Dans Les Garçons et Guillaume, à table !, succès public phénoménal qui lui valut, en 2014, cinq Césars dont celui du meilleur premier film, Guillaume Gallienne tournait en dérision l’ethos homophobe d’une grande famille bourgeoise de droite, dont Guillaume, le personnage qu’il ­interprétait lui-même, fit les frais toute son ­enfance. Ses penchants pour le travestissement, son aversion pour les sports considérés comme virils, faisaient le désespoir de ses parents qui lui infligeaient en retour les pires vexations.

Mais loin de se révolter ­contre ce gang de barbares, le jeune homme qu’il était devenu n’aspirait qu’à y trouver sa place. Le film se termine, on s’en souvient, par une pirouette : l’étrange coming out hétérosexuel auquel le personnage se ­livre depuis la scène d’un théâtre signale au spectateur qu’il a bien été dupé. En réduisant ainsi ce qu’on avait pris pour de l’homosexualité à un malentendu tout juste bon à amuser la galerie le temps d’un film, Gallienne ne se contentait pas de déminer les horreurs qu’il avait fait proférer à ses personnages, il ralliait en quelque sorte leur camp.
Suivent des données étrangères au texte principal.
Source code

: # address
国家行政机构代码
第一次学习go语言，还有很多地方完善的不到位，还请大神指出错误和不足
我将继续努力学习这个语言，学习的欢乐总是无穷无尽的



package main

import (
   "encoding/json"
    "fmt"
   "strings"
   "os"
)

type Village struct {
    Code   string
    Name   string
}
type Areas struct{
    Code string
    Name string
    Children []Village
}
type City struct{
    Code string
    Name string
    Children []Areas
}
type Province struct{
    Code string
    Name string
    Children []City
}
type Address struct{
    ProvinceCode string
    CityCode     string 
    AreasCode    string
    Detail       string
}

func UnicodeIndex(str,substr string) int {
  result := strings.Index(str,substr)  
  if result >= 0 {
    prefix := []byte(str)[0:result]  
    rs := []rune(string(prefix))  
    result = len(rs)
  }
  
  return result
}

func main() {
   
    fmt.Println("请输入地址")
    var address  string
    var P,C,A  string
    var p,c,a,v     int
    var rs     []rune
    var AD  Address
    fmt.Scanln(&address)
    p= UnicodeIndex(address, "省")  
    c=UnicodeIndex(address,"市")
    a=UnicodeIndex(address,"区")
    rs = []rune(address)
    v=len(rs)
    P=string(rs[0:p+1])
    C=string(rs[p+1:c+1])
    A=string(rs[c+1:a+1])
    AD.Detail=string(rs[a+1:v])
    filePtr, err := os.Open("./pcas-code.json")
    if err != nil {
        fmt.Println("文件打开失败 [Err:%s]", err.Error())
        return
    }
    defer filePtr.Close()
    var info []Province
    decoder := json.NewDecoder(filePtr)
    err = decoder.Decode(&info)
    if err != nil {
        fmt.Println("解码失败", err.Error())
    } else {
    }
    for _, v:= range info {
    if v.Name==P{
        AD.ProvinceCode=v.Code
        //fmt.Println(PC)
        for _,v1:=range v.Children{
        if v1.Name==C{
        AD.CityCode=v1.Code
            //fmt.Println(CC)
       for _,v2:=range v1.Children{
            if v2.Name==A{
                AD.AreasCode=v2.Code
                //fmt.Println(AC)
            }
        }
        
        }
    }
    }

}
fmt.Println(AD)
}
Guillaume Gallienne fil­me un personnage dont il considère, pour reprendre une terminaison en vogue, qu’il n’est « rien »

Avec Maryline, le comédien et réali­sateur délaisse cette matière autobiographique malaxée jusqu’à la crampe pour s’essayer à un film plus noir, plus réaliste, et tenter de se libérer des conventions du théâtre. Ce faisant, il reconduit une manipulation du même type.

Sous prétexte de mettre en scène un conte de fées généreux, qui fasse passer sa jeune actrice, Adeline d’Hermy, de l’ombre à la ­lumière, Guillaume Gallienne fil­me un personnage dont il considère, pour reprendre une terminaison en vogue, qu’il n’est « rien ». Maryline apparaît dans la première scène les pieds dans la boue, en compagnie de quelques paysannes. Rassemblées autour d’elle pour disperser dans un champ les cendres de son père, les femmes profèrent des sons inarticulés, à mi-chemin entre bruits d’animaux et borborygmes des Deschiens. Voilà donc d’où vient Maryline : d’un quart-monde qu’elle laisse derrière elle dès la scène suivante pour tenter sa chance comme actrice.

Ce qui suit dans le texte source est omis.